On Mon, 4 Jun 2007 10:42:27 +0200 Ingo Molnar <mingo@...e.hu> wrote:

> 
> * Andrew Morton <akpm@...ux-foundation.org> wrote:
> 
> > If we just want some pseudo-private fd space for glibc to use then I'd 
> > have thought that the existing code could be tweaked to do that: 
> > top-down allocation, start at some high offset, etc.  But apparently 
> > there's more to it than this.
> 
> top-down has the problem of rlimits: 'where is top' is a variable 
> notion.

Well, sort-of.  rlimits affect the number of open files, not the actual fd
indices.  But whatever.

> start-at-high-offset using the existing scheme has a 'bitmap size' 
> problem: even at 2^28 the bitmap size would be 32+ MB. per process (!). 
> The bitmap could be allocated on demand, but that slows down the current 
> code, uglifies it, and it would still end up somewhere looking a bit 
> like Davide's clean new code.

OK, so the existing code doesn't support a holey bitmap.

> so, instead of trying to mesh this thing into the old fd data structures 
> which are very much centered around and tailored to the 
> continuous-allocation usage model, Davide cleanly separated it out into 
> a separate data structure that fits this independently-allocated usage 
> model well and leaves the original data structure alone.
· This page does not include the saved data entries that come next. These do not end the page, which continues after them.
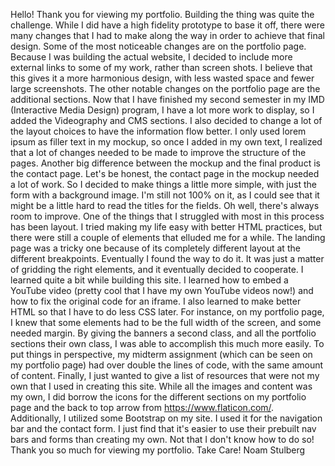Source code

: Hello! Thank you for viewing my portfolio. Building the thing was quite the challenge. While I did have a high fidelity prototype to base it off, there were many changes that I had to make along the way in order to achieve that final design. 
Some of the most noticeable changes are on the portfolio page. Because I was building the actual website, I decided to include more external links to some of my work, rather than screen shots. I believe that this gives it a more harmonious design, with less wasted space and fewer large screenshots. The other notable changes on the portfolio page are the additional sections. Now that I have finished my second semester in my IMD (Interactive Media Design) program, I have a lot more work to display, so I added the Videography and CMS sections.
I also decided to change a lot of the layout choices to have the information flow better. I only used lorem ipsum as filler text in my mockup, so once I added in my own text, I realized that a lot of changes needed to be made to improve the structure of the pages.
Another big difference between the mockup and the final product is the contact page. Let's be honest, the contact page in the mockup needed a lot of work. So I decided to make things a little more simple, with just the form with a background image. I'm still not 100% on it, as I could see that it might be a little hard to read the titles for the fields. Oh well, there's always room to improve. 
One of the things that I struggled with most in this process has been layout. I tried making my life easy with better HTML practices, but there were still a couple of elements that elluded me for a while. The landing page was a tricky one because of its completely different layout at the different breakpoints. Eventually I found the way to do it. It was just a matter of gridding the right elements, and it eventually decided to cooperate.
I learned quite a bit while building this site. I learned how to embed a YouTube video (pretty cool that I have my own YouTube videos now!) and how to fix the original code for an iframe. I also learned to make better HTML so that I have to do less CSS later. For instance, on my portfolio page, I knew that some elements had to be the full width of the screen, and some needed margin. By giving the banners a second class, and all the portfolio sections their own class, I was able to accomplish this much more easily. To put things in perspective, my midterm assignment (which can be seen on my portfolio page) had over double the lines of code, with the same amount of content. 
Finally, I just wanted to give a list of resources that were not my own that I used in creating this site. While all the images and content was my own, I did borrow the icons for the different sections on my portfolio page and the back to top arrow from https://www.flaticon.com/.
Additionally, I utilized some Bootstrap on my site. I used it for the navigation bar and the contact form. I just find that it's easier to use their prebuilt nav bars and forms than creating my own. Not that I don't know how to do so!
Thank you so much for viewing my portfolio.
Take Care! 
Noam Stulberg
I'm strongly in 
> favor of such clean data structure separations.

a) Were IDR trees evaluated and if so, why were they rejected?

b) it's a bit disappointing that this new allocator is only usable for
   one specific application.  We have a *lot* of places in the kernel which
   want allocators of this type.  Many of them are open-coded and crappy. 
   Some use IDR trees.

   If we're going to go and add a complete new allocator, it would be
   good to position it as a library thing if poss.